### Aim of the task
In the records below, find the line with "设 \( R \) 为整环，若" and the line with "不妨设存在周期元 \( a". Print both exactly, along with every line between them, and no other line.
(Supplied data begins)
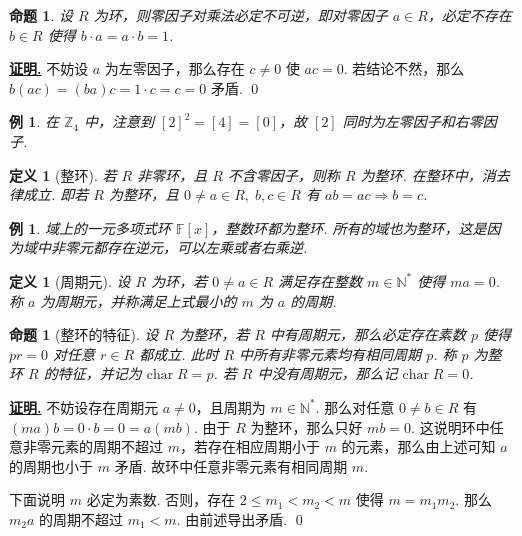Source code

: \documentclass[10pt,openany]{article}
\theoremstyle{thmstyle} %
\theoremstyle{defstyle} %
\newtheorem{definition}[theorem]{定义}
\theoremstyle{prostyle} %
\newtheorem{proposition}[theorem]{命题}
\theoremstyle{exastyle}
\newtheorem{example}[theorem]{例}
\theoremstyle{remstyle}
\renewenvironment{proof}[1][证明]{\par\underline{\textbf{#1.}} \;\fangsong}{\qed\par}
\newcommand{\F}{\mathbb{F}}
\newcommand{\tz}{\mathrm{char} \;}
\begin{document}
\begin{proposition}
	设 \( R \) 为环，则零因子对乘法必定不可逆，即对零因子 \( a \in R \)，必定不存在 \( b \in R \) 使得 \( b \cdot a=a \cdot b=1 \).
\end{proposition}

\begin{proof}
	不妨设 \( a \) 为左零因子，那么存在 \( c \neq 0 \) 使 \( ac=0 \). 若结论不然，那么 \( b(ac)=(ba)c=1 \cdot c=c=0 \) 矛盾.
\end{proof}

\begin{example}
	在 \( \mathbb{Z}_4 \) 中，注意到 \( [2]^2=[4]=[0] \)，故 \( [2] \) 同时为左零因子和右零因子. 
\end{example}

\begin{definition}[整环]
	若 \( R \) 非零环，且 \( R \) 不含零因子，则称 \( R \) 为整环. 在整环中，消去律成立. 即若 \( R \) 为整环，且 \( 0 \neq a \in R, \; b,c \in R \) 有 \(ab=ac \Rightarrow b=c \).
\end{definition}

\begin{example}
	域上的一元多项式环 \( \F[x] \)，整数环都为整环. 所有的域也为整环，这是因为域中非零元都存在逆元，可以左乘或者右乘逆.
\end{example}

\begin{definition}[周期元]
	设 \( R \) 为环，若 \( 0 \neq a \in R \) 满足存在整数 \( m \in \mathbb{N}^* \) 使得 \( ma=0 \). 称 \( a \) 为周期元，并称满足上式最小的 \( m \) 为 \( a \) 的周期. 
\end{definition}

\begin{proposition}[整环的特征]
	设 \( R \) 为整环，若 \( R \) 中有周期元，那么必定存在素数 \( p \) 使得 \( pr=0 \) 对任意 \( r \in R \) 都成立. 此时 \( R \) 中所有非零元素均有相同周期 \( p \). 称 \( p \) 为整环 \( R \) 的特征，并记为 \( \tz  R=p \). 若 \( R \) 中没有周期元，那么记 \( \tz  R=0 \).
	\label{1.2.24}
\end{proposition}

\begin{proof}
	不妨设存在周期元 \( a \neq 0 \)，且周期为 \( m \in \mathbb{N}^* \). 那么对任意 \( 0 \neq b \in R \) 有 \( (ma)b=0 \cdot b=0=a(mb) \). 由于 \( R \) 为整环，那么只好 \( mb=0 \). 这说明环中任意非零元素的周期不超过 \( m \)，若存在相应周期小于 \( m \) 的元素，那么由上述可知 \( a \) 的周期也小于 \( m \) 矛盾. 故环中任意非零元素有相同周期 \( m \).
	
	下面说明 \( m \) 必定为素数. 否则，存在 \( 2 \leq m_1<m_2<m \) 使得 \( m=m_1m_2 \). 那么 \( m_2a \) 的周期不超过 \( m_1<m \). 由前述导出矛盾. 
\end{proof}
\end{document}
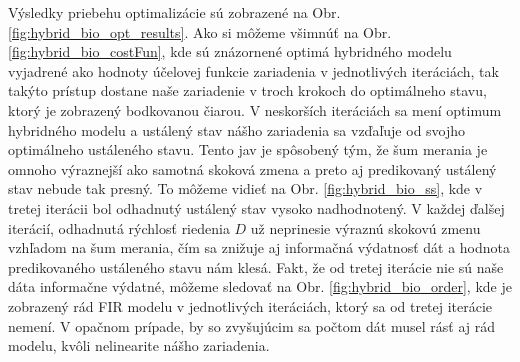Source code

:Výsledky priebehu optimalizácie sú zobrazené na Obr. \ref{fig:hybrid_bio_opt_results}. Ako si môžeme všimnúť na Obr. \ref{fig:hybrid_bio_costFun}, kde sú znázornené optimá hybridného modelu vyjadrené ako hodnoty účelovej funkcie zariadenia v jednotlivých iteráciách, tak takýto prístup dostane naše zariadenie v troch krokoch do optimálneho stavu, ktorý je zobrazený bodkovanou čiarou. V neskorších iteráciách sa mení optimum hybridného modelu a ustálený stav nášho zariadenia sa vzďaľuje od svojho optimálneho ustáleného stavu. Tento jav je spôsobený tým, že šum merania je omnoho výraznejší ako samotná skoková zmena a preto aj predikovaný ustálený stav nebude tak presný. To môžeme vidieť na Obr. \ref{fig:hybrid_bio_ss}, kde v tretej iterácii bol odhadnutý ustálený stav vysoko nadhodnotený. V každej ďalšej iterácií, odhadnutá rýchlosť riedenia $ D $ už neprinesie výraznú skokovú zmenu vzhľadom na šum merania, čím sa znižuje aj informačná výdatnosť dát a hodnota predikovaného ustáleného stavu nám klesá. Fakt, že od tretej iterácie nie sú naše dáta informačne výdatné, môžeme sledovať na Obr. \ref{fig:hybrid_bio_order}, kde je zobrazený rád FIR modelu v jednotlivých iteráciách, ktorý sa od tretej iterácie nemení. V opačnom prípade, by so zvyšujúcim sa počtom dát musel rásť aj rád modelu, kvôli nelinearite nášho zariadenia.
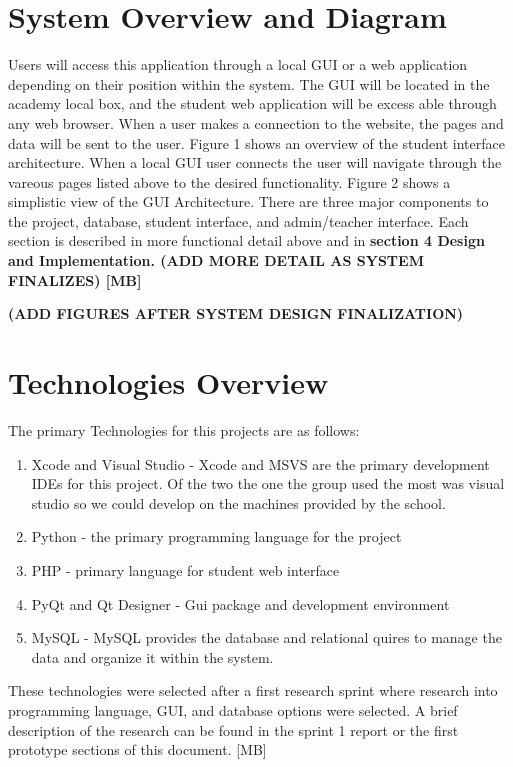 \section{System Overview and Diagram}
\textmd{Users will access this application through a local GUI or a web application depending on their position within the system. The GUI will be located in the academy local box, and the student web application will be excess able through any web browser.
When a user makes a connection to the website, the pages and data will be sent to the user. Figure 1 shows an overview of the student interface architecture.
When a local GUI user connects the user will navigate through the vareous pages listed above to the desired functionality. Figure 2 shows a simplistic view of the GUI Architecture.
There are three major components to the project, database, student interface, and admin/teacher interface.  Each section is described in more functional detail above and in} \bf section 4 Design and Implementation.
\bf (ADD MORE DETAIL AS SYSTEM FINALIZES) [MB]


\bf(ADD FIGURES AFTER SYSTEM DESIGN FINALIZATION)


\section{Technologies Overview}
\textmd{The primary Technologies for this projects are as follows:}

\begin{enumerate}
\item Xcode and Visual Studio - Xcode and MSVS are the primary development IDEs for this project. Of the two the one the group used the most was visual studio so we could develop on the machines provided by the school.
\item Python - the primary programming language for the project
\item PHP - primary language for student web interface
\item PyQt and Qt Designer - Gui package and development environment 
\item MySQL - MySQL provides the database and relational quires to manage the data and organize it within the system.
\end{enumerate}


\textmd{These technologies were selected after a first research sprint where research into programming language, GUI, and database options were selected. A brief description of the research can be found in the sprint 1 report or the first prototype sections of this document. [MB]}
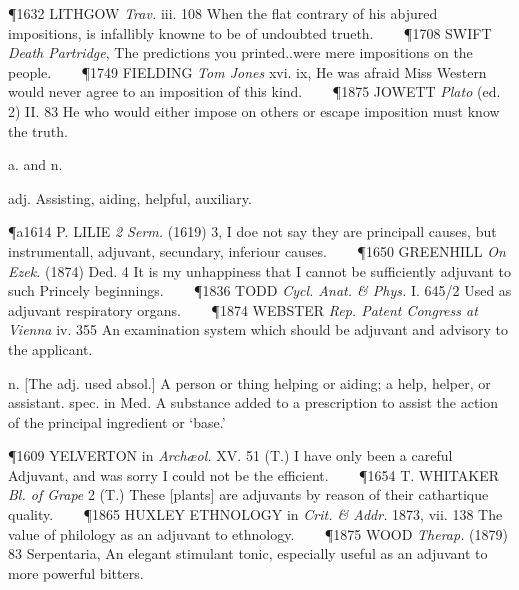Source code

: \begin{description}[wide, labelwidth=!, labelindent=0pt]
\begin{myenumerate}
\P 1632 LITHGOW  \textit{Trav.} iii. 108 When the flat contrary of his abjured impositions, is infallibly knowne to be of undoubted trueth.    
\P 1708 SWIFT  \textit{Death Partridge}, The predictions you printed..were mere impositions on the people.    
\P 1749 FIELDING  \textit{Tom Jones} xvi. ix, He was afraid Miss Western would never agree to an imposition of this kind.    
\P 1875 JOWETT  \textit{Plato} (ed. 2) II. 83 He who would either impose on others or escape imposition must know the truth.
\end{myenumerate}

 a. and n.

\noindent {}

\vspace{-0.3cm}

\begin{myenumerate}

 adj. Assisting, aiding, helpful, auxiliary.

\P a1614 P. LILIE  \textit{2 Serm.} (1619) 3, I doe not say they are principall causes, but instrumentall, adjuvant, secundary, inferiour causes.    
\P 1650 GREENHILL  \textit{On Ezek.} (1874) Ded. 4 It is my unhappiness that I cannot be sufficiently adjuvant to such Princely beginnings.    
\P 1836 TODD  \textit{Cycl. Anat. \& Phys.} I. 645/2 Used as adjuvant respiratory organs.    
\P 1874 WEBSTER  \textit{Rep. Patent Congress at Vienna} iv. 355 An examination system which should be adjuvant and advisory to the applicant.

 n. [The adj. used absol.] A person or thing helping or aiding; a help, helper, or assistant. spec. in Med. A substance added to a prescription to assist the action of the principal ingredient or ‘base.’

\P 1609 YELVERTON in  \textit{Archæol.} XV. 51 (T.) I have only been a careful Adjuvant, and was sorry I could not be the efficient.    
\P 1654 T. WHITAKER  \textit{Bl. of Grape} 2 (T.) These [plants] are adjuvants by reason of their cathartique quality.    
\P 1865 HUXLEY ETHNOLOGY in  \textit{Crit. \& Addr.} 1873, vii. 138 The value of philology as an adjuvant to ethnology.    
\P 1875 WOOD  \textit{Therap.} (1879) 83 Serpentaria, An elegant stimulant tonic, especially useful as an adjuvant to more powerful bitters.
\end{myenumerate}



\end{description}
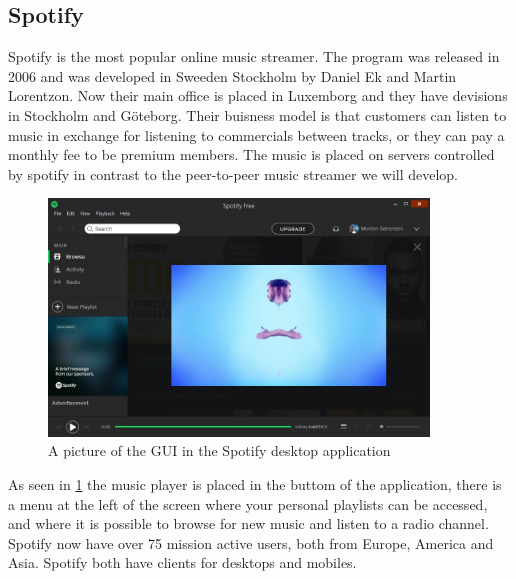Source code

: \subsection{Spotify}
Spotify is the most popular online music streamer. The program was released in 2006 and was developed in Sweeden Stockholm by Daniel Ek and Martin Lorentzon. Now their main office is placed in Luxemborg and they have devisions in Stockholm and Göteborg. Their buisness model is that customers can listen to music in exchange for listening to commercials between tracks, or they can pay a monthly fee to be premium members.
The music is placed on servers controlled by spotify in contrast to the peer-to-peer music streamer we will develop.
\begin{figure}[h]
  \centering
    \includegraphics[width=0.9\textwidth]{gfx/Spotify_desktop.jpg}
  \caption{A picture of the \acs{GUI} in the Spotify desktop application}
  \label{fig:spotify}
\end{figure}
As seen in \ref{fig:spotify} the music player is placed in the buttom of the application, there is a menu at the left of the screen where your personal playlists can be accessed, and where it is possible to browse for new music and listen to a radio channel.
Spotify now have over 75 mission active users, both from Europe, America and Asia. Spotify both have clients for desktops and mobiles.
(Supplied data ends)
### Task answer
	设 \( R \) 为整环，若 \( R \) 中有周期元，那么必定存在素数 \( p \) 使得 \( pr=0 \) 对任意 \( r \in R \) 都成立. 此时 \( R \) 中所有非零元素均有相同周期 \( p \). 称 \( p \) 为整环 \( R \) 的特征，并记为 \( \tz  R=p \). 若 \( R \) 中没有周期元，那么记 \( \tz  R=0 \).
	\label{1.2.24}
\end{proposition}

\begin{proof}
	不妨设存在周期元 \( a \neq 0 \)，且周期为 \( m \in \mathbb{N}^* \). 那么对任意 \( 0 \neq b \in R \) 有 \( (ma)b=0 \cdot b=0=a(mb) \). 由于 \( R \) 为整环，那么只好 \( mb=0 \). 这说明环中任意非零元素的周期不超过 \( m \)，若存在相应周期小于 \( m \) 的元素，那么由上述可知 \( a \) 的周期也小于 \( m \) 矛盾. 故环中任意非零元素有相同周期 \( m \).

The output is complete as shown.